The process described is especially adapted for film pictures, i.e, for such as bear the picture on a cohering layer, usually consisting of collodion. It cannot be employed outright for gum pictures, i.e, for such pictures as are composed of different pressed surfaces, consisting mainly of gum or similar material. If this process is to be adapted to these pictures as well, the ware, which has been given the biscuit baking, is first provided with a crude glaze coating, whereupon the details of the process are carried out as described above with the exception that there is another glaze coating between the adhesive coat and the biscuit-baked ware. In this case the article is also immediately placed in the grate fire. It is immaterial which of the two kinds of metachromatypes (transfer pictures) is used, in every case the baking in the muffle, etc., is dropped. The transfer pictures may also be produced in all colors for the grate fire.

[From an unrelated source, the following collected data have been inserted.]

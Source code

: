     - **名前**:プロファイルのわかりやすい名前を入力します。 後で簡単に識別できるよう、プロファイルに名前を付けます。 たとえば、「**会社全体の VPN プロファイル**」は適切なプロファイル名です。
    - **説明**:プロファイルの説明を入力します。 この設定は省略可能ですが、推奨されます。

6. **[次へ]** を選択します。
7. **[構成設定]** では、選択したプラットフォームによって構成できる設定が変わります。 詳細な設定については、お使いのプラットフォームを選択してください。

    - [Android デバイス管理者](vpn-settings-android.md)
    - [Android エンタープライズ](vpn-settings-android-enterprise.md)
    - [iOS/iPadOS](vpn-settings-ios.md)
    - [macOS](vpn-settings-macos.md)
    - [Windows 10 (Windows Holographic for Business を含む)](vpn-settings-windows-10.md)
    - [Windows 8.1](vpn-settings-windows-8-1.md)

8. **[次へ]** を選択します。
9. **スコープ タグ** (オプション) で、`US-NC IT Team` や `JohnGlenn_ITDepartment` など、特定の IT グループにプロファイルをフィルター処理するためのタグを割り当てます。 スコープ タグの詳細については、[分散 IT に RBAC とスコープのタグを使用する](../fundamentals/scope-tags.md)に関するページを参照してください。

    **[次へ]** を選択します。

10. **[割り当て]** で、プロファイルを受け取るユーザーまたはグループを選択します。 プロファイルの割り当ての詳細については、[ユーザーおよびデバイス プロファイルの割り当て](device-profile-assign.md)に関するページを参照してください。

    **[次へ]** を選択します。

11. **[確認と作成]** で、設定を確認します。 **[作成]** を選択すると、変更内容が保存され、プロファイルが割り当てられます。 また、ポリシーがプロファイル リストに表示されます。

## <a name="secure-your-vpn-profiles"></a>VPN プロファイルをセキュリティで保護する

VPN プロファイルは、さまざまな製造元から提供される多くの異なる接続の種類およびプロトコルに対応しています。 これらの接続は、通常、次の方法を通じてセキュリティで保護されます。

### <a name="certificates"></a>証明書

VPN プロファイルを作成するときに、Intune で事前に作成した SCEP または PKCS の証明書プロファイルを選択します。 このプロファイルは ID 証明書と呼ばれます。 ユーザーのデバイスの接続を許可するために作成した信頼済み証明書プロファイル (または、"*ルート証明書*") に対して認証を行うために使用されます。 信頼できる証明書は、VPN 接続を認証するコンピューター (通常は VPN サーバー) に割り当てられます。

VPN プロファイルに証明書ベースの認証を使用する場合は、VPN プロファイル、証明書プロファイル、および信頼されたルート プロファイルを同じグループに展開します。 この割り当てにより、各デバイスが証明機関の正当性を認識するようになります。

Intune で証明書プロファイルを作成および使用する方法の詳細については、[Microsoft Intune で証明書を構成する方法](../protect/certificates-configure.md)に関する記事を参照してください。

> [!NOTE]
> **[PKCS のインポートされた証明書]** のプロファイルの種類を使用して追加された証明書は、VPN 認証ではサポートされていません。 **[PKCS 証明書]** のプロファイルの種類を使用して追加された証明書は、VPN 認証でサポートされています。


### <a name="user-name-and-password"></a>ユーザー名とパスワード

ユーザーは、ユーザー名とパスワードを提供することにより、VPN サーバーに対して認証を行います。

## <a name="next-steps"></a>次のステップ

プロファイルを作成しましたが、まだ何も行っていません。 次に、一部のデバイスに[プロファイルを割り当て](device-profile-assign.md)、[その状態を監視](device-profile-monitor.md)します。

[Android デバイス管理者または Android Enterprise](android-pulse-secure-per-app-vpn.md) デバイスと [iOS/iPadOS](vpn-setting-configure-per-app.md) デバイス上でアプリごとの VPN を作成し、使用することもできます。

Decalcomania Paper. Smooth unsized paper, not too thick, is coated with

the following solutions:


I.    Gelatin, 10 parts, dissolved in 300 parts warm water. This solution is applied with a sponge. The paper should be dried flat.


II.   Starch, 50 parts; gum tragacanth, dissolved in 600 parts of water.

(The gum tragacanth is soaked in 300 parts of water; in the other 300 parts the starch is boiled to a paste; the two are then poured together and boiled.) The dried paper is brushed with this paste uniformly, a fairly thick coat being applied. The paper is then allowed to dry again.


III.  One part blood albumen is soaked in 3 parts water for 24 hours. A small quantity of sal ammoniac is added.


The paper, after having been coated with these three solutions and dried, is run through the printing press, the pictures, however, being printed reversed so that it may appear in its true position when transferred. Any colored inks may be used.